New $120 Million Department Of Energy Center Will Tackle Rare Earths Shortage

With China holding the vast majority of the world's rare earths resources, the DOE is looking to diversify its sources.

The U.S. Department of Energy is fighting back against China’s stranglehold on global rare earth mineral supplies–or at least throwing money at the problem–by awarding $120 million to Ames Laboratory to set up a new Energy Innovation Hub aimed at shoring up American energy security. Officially titled the Critical Materials Institute (CMI), the DOE lab will roll the resources of more than a dozen national labs, universities, and industry partners into one place in an effort to make rare earths less rare.

Rare earths are a collection of 17 elements that are valued for their unique properties. They are used in the production of everything from computer hard drives and smartphones to wind turbines, batteries, and precision weapons systems. They are found in computer displays and light bulbs and communications infrastructure. We use them to refine oil and build cars. In other words, we need refined rare earth minerals and China owns 95% of the global market for them–and isn’t always willing to share. Ramping up domestic supplies could take more than a decade. The CMI has the un-enviable job now of figuring out a solution to this problem.

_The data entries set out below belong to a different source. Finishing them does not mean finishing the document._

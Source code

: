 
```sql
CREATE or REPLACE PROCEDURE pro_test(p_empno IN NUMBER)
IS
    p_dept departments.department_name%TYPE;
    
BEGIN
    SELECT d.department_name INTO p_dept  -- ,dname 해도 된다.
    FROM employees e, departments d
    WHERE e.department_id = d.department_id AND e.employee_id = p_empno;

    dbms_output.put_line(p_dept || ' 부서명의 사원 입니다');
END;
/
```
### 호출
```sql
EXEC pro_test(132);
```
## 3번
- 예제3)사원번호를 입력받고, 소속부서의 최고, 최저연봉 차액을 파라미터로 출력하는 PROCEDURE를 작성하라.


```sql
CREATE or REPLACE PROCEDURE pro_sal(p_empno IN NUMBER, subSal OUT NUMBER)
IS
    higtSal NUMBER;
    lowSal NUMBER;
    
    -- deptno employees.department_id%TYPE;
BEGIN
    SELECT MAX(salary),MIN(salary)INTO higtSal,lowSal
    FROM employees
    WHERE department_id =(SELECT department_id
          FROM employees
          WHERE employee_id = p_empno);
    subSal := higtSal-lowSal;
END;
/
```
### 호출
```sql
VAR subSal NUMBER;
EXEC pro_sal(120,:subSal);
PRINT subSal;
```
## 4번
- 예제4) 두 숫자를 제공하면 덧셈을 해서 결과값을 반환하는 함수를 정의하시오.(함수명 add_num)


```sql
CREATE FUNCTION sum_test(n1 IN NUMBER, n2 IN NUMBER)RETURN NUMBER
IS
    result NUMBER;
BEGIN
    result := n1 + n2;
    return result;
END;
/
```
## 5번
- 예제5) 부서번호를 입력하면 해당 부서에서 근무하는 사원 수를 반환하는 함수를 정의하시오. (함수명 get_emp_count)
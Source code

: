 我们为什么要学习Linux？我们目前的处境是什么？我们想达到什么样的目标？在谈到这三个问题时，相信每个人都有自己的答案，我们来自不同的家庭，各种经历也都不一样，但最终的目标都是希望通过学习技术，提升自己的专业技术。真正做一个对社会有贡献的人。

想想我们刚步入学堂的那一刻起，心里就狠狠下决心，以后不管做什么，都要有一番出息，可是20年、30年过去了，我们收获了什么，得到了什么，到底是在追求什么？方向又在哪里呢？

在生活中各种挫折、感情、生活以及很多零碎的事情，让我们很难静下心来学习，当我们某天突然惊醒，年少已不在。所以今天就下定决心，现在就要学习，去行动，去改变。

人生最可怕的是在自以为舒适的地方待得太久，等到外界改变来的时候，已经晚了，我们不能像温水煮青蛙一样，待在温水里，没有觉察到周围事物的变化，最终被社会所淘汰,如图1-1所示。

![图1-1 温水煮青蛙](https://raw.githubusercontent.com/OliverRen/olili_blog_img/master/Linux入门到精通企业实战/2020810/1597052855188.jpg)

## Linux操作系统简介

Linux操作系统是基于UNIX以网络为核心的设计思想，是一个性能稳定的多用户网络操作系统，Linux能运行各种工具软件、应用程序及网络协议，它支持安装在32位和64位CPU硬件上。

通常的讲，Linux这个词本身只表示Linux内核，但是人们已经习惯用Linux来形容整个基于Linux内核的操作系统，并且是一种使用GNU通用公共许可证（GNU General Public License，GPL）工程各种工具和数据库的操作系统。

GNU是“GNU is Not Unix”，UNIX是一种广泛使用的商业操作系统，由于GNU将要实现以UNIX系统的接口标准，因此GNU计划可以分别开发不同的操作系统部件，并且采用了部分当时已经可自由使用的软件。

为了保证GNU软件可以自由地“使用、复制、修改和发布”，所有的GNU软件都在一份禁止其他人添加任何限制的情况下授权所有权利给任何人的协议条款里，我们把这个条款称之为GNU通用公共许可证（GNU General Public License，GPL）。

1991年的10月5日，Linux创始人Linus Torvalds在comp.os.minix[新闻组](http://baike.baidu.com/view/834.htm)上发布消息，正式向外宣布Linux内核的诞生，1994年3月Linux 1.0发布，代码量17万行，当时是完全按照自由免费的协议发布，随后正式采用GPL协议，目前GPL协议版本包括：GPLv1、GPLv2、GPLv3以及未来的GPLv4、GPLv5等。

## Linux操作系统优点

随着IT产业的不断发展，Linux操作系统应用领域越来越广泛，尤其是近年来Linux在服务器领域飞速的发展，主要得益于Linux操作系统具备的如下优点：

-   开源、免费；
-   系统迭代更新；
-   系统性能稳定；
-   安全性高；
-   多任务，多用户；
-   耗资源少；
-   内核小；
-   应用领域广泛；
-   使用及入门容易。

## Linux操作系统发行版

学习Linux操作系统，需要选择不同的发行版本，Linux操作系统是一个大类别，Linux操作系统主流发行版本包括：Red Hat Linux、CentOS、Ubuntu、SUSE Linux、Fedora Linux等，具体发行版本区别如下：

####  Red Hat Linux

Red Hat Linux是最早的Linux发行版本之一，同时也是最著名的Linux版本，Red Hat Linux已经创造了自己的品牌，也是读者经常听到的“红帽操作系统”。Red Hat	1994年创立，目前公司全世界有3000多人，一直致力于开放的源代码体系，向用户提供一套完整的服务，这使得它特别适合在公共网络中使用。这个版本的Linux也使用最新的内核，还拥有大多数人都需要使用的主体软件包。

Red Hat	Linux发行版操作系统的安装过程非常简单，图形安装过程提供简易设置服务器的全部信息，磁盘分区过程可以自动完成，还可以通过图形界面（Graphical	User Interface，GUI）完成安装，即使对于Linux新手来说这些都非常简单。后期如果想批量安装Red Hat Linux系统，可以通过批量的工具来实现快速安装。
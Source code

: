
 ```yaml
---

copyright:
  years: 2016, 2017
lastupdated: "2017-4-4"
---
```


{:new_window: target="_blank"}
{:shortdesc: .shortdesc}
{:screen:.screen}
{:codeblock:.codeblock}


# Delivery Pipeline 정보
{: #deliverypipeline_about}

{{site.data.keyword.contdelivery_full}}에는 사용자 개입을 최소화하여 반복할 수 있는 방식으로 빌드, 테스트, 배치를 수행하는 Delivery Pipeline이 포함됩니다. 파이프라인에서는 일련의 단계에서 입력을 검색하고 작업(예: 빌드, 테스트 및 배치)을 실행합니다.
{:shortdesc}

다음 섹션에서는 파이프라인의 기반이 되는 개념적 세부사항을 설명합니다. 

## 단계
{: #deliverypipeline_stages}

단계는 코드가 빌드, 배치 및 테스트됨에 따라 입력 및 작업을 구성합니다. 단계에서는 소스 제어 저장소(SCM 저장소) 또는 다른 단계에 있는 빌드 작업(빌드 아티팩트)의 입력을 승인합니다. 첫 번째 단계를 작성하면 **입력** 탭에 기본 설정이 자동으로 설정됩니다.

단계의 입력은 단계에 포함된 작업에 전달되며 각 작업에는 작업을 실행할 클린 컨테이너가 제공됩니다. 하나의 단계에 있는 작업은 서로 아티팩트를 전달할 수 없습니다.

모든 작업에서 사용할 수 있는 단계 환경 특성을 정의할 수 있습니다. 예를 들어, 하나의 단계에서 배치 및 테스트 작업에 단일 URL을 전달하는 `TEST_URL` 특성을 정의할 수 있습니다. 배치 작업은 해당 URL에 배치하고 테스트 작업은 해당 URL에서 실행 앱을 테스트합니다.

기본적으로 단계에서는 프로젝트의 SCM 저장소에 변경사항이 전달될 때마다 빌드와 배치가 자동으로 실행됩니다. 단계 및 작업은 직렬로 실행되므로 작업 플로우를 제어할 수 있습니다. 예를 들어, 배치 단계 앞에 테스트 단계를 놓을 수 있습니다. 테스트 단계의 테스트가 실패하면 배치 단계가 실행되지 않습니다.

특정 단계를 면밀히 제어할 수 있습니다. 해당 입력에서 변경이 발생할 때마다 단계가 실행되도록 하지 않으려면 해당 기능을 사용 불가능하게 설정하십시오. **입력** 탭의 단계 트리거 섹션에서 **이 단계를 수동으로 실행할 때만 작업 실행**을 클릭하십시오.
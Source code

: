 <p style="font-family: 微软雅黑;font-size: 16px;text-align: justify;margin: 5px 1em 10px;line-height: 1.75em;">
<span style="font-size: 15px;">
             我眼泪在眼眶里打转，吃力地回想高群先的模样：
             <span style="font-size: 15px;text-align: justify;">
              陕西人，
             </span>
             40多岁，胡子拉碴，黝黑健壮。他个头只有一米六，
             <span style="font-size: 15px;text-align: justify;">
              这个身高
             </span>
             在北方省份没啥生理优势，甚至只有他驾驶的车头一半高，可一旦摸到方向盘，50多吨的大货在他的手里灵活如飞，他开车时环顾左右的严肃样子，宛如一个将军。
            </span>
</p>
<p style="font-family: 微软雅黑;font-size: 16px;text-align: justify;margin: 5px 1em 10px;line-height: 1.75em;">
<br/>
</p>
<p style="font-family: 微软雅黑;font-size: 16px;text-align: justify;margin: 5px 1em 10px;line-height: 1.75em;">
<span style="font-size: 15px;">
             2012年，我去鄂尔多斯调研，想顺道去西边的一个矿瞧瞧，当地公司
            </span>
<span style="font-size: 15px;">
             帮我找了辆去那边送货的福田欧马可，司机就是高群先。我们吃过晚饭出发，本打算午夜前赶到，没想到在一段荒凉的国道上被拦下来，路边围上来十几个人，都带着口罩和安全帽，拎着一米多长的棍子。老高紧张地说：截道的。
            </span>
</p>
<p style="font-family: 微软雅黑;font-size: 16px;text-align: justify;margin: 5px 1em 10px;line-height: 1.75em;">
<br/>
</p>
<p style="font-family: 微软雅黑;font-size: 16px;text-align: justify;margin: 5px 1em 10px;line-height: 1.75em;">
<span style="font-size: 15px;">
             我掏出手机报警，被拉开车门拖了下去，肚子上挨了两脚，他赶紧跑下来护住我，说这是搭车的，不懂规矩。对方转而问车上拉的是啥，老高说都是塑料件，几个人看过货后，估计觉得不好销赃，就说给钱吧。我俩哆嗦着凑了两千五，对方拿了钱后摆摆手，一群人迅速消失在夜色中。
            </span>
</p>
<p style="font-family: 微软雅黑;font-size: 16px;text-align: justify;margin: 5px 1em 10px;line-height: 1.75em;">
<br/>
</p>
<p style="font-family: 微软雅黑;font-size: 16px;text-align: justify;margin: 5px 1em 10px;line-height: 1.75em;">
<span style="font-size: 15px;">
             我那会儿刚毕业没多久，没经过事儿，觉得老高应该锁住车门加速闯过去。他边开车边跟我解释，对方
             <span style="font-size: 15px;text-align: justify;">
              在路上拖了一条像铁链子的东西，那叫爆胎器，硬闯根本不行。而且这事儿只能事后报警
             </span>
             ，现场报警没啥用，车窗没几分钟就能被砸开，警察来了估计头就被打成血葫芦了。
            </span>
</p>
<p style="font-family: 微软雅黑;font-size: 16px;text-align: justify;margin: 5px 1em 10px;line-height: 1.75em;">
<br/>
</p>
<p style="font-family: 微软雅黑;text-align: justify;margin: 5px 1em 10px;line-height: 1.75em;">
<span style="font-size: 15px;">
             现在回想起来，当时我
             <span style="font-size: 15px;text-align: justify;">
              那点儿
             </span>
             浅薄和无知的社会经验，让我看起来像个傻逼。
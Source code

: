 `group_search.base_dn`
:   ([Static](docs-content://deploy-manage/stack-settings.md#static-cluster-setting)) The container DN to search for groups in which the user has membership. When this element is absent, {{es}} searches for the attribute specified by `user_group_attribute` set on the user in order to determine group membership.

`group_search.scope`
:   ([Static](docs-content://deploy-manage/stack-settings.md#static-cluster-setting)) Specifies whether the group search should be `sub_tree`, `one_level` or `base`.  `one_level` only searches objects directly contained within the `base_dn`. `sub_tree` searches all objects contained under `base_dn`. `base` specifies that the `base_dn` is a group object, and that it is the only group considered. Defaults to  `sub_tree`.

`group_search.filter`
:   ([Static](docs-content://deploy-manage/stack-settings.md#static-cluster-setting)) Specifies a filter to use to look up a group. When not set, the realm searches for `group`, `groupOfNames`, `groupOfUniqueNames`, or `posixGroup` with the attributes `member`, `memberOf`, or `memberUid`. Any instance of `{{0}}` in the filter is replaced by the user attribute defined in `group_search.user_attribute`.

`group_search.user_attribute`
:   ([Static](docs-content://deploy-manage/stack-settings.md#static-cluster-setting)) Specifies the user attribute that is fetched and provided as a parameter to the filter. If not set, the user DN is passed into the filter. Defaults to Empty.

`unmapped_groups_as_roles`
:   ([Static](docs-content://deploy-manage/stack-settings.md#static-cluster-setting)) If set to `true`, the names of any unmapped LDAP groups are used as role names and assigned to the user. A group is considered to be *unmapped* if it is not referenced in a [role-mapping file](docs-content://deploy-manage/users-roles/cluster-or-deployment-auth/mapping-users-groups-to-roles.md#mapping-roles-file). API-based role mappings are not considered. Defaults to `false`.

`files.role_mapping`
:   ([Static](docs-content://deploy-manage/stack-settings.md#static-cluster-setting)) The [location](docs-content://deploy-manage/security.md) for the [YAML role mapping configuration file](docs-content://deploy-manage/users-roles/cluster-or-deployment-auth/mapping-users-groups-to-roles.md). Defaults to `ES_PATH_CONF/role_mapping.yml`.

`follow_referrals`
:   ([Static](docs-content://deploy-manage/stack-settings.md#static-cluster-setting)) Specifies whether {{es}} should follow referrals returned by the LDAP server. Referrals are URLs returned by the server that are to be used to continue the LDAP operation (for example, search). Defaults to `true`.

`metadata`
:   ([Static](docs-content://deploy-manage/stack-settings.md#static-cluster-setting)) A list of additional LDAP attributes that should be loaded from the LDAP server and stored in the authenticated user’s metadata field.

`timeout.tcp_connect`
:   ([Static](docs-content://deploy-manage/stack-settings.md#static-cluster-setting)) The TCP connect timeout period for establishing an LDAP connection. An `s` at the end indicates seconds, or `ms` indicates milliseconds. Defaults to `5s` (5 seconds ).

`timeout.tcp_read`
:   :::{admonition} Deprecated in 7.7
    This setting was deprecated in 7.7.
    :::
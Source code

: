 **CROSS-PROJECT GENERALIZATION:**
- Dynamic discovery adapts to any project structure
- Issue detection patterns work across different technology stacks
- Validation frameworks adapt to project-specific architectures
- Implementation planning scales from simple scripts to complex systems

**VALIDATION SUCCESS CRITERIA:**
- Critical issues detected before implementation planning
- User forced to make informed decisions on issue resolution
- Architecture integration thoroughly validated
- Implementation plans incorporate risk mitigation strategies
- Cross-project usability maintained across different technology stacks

How? CMI is taking a three-pronged approach. First, it will try to diversify the supply by bring new sources online. Second, CMI will support research into developing substitutes for rare earths, something that to date has shown marginal promise (particularly in Japan, the world’s largest importer of rare earths and on-again-off-again geopolitical thorn in China’s side). And finally, improve and encourage reusing and recycling of existing rare earths that are often thrown out with the consumer products they are packed inside.

Hopefully between these three efforts something will click. China has already rattled the rare earths saber on a couple of occasions, reminding its global customers that it alone can shut off the spigot to large segments of their manufacturing economies. It has yet to decisively shut off rare earth exports completely, but that could theoretically change at any time.